### [How to complete this task]
In the entries below, how many lines contain the string "System"? State the number and nothing else.

===== Provided records

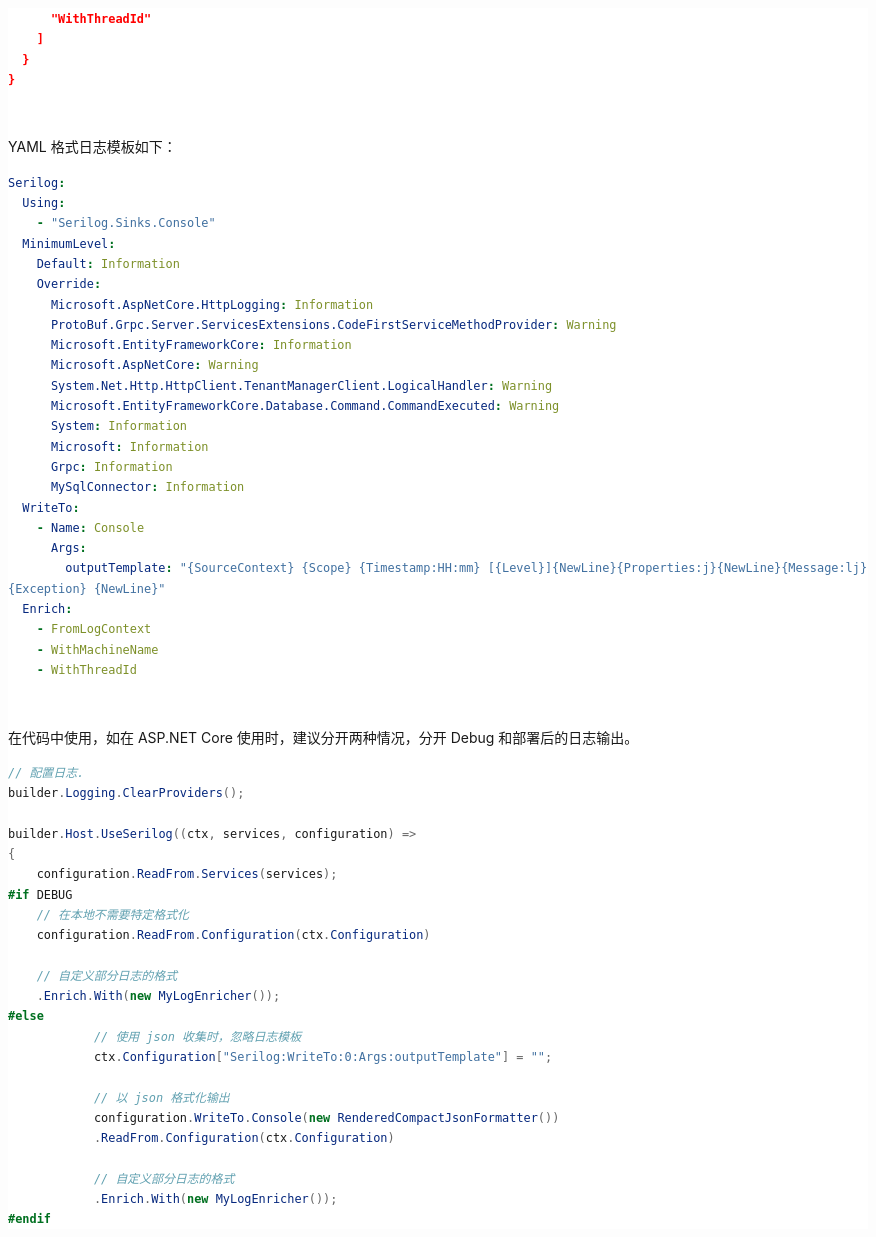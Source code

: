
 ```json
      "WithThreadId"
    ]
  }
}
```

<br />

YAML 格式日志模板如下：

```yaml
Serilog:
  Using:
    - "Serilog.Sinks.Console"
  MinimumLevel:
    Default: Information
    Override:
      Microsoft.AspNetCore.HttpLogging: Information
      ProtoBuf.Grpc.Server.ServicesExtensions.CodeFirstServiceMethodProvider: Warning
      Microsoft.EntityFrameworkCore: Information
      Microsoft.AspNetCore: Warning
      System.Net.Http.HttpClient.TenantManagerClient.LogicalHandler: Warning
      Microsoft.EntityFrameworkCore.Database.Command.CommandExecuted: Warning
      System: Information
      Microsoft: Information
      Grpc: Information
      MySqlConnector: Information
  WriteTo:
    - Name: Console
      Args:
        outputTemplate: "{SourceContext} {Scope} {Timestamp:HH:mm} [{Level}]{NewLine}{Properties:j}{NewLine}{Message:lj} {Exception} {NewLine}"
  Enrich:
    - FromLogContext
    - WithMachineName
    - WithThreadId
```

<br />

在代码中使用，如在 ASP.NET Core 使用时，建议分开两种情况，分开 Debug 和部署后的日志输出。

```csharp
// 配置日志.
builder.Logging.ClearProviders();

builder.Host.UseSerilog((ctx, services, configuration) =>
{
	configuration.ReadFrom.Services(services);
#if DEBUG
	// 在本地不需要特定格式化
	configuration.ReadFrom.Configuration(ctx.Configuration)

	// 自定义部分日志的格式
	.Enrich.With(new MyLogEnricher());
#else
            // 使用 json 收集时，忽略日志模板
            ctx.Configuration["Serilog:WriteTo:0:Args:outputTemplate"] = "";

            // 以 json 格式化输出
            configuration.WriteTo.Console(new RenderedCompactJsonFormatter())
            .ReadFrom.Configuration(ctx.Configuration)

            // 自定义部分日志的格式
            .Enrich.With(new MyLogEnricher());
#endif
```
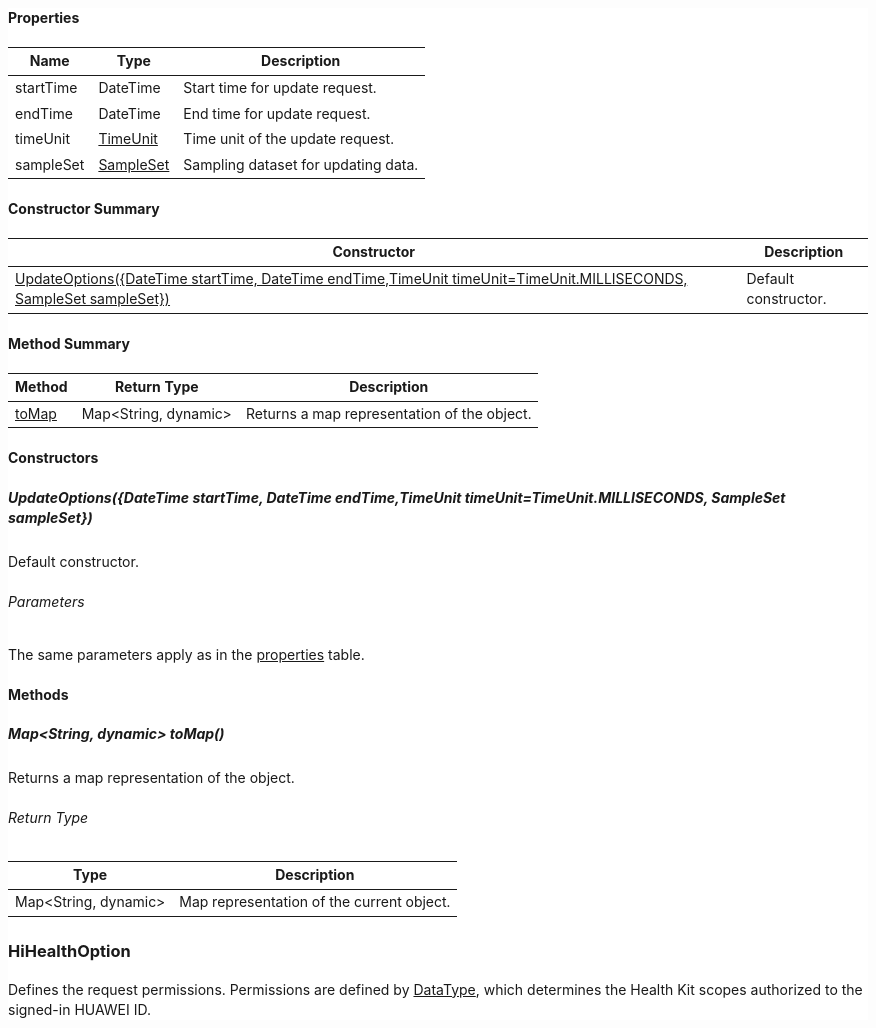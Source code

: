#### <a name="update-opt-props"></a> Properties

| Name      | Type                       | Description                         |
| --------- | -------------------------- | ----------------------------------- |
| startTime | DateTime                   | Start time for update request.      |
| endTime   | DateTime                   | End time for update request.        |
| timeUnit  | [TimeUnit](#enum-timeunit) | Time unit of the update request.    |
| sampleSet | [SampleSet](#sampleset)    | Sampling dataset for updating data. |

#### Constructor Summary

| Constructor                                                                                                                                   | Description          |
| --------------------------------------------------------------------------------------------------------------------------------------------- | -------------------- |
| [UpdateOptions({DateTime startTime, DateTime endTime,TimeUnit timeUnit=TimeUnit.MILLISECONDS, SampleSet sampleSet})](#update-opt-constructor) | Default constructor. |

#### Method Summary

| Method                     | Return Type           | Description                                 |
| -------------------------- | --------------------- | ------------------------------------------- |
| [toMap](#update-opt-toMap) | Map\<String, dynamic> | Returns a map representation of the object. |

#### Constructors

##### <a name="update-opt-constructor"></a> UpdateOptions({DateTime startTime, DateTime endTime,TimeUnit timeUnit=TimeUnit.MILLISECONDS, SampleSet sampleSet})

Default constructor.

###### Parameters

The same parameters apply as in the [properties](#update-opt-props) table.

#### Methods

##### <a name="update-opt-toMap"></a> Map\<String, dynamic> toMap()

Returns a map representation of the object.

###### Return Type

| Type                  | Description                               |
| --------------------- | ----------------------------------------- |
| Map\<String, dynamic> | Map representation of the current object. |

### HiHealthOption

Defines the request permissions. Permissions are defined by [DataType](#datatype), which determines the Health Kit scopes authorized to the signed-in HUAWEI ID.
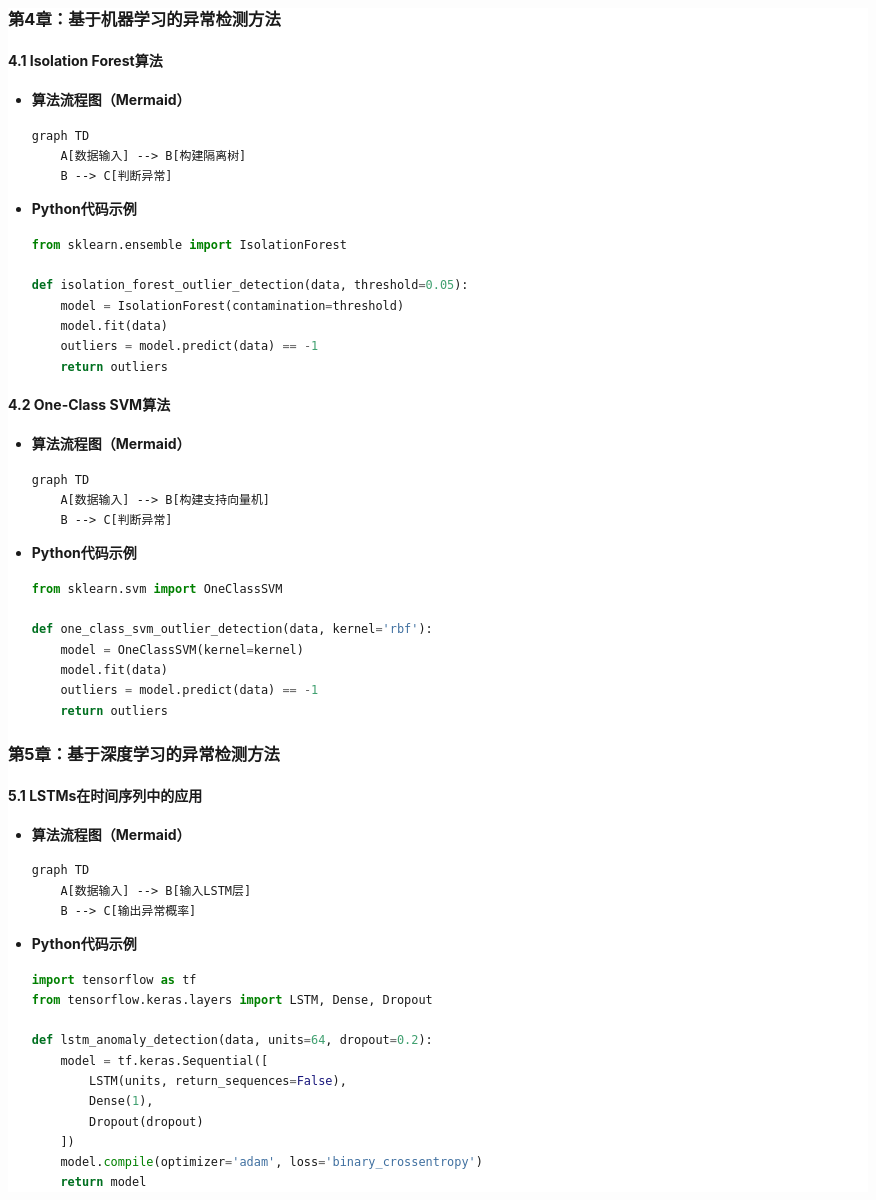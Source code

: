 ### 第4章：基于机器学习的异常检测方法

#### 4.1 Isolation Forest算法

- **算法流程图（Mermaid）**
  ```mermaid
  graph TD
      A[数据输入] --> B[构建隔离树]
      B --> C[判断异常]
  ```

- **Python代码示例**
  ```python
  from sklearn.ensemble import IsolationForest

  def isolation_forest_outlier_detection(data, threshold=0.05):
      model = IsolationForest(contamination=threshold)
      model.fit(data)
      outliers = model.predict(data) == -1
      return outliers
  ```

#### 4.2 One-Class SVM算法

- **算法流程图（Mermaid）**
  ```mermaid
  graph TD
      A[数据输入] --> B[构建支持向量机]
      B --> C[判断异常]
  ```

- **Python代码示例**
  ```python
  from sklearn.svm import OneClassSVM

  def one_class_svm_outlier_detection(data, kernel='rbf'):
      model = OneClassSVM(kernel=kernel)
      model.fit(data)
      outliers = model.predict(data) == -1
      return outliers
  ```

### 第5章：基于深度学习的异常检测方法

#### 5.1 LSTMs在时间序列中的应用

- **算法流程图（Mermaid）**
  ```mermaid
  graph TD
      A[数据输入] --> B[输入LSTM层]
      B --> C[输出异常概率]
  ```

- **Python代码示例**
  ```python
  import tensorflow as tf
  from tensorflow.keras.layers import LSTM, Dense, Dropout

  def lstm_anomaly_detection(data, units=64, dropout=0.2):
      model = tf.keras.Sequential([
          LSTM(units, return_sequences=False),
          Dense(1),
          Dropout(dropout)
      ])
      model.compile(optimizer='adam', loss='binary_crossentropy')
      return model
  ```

==========

### [Expected answer]
2